Un ordre social fondé sur la vanité et l'orgueil ne peut se justifier pour Voltaaire. Certes le conte présente un royaume, des nobles, des jeunes gens vivant une vie heureuse et sans histoire. Un philosophe respecté dans son univers, pédagogue confirme veille sur tout ce petit monde telle une bonne fée. Mais….Voltaire, pervertissant le règles du conte grâce à une ironie féroce et un sens de l'implicite aigu, nous livre une critique sans pitié de l'ordre social noble : ses personnages sont tout d'abord ridicules et vaniteux : ce château qui n'a qu'une porte et une fenêtre, ces domestiques qui font office de piqueurs, ces chiens de basse cour transformés en meute de chasse, ce baron tout aussi stupide que grossier, composent un univers petit, rétréci, quasiment minable. Il suffit à Voltaire de son ironie pour mettre à bas le bel édifice : ces nobles orgueilleux, vaniteux ne font rien de leur vie et méprisent les autres en raison de leur naissance seule et de ce qu'ont accompli leurs ancêtres. Le rire, le sourire, qui naissent à la lecture de ces descriptions sont plus corrosifs que toutes les diatribes violentes. Non contents d'être vaniteux, stupides et grossiers, les personnages sont intolérants, reflets de leur caste sociale : la sœur du baron refuse d'épouser le père de son fils au prétexte que ses quartiers de noblesse ne sont pas assez anciens. Elle préfère la honte d'être une fille mère de mettre au monde un bâtard et sûrement de rester seule toute sa vie. Quelle est cette maison noble où l'on élève un bâtard, où l'on se tait sur ses origines, que l'on trompe sur son avenir ? Que se passera-il quand Candide tombera amoureux de la jeune Cunégonde, quand leurs désirs se révéleront ? Car Candide aux yeux du baron et de la baronne ne peut en aucun cas être le prince charmant de cette histoire : le bâtard doit être chassé. Il l'aurait été de toute façon à un moment donné ou relégué à la place de serviteur : un grand coup de pied le chasse de son paradis terrestre. Ce coup de pied le ravale au rang de domestique, de chien que l'on chasse parce que trop importun. Ainsi Voltaire fut bastonné par un noble, jeté en prison. Il a connu physiquement l'humiliation, la contrainte physique, lui qui en tant que roturier ne pouvait porter l'épée et n'espérait ni recevoir la justice ne se faire justice, sauf avec et instrument du pauvre, le bâton ou ses poings.

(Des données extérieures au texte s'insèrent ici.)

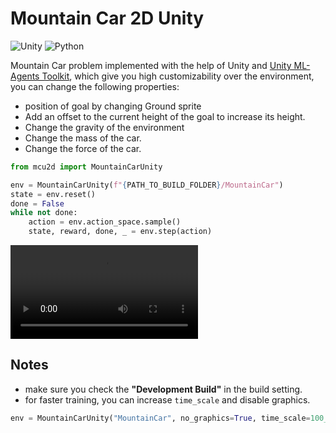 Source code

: # Mountain Car 2D Unity

![Unity](https://img.shields.io/badge/unity-%23000000.svg?style=for-the-badge&logo=unity&logoColor=white)
![Python](https://img.shields.io/badge/python-3670A0?style=for-the-badge&logo=python&logoColor=ffdd54)

Mountain Car problem implemented with the help of Unity and [Unity ML-Agents Toolkit](https://github.com/Unity-Technologies/ml-agents), which give you high customizability over the environment, you can change the following properties:

- position of goal by changing Ground sprite
- Add an offset to the current height of the goal to increase its height.
- Change the gravity of the environment
- Change the mass of the car.
- Change the force of the car.

```python
from mcu2d import MountainCarUnity

env = MountainCarUnity(f"{PATH_TO_BUILD_FOLDER}/MountainCar")
state = env.reset()
done = False
while not done:
    action = env.action_space.sample()
    state, reward, done, _ = env.step(action)

```

![video_example](video.mp4)

## Notes

- make sure you check the __"Development Build"__ in the build setting.
- for faster training, you can increase `time_scale` and disable graphics.

```python
env = MountainCarUnity("MountainCar", no_graphics=True, time_scale=100_000)
```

Et que dire des comportements du philosophe attitré ? Pangloss se sert de sa philosophie pour trousser les servantes et dissimule ses appétits sous des théories fumeuses.

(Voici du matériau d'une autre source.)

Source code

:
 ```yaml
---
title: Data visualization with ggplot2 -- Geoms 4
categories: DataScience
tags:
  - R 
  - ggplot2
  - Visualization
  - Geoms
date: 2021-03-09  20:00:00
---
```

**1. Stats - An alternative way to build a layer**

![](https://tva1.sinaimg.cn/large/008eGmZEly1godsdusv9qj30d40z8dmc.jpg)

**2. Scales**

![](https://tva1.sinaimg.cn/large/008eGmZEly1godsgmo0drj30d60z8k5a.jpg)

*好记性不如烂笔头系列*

Car Voltaire a d'autres cibles : les philosophes tenant de l'optimisme, tel Leibniz qui prônent que tout est au mieux dans le meilleur des mondes et que ce qui est arrivé est arrivé parce que cela devait arriver, sont les ennemis intimes et personnels de Voltaire. C'est une philosophe qui fonctionne à l'envers : les hommes construisent des ponts et les rivières passent sous les ponts, les hommes fabriquent des lunettes et les hommes ont des nez pour les porter. Le summum de la bêtise est atteint et Pangloss nous est présenté
sous les jours les plus ridicules. D'ailleurs, le sort qui lui est réservé dans la suite du conte révèle les pensées de Voltaire à l'égard de l'optimisme érigé en philosophie. Voltaire ici s'en prend férocement aux théories « métaphysico-théologo-cosmolonigologiques » de Pangloss, ou seul le terme « nigaud « s'entend. Nul besoin d'être plus explicité, le jeu de mot, l'ironie font leur office à qui sait entendre.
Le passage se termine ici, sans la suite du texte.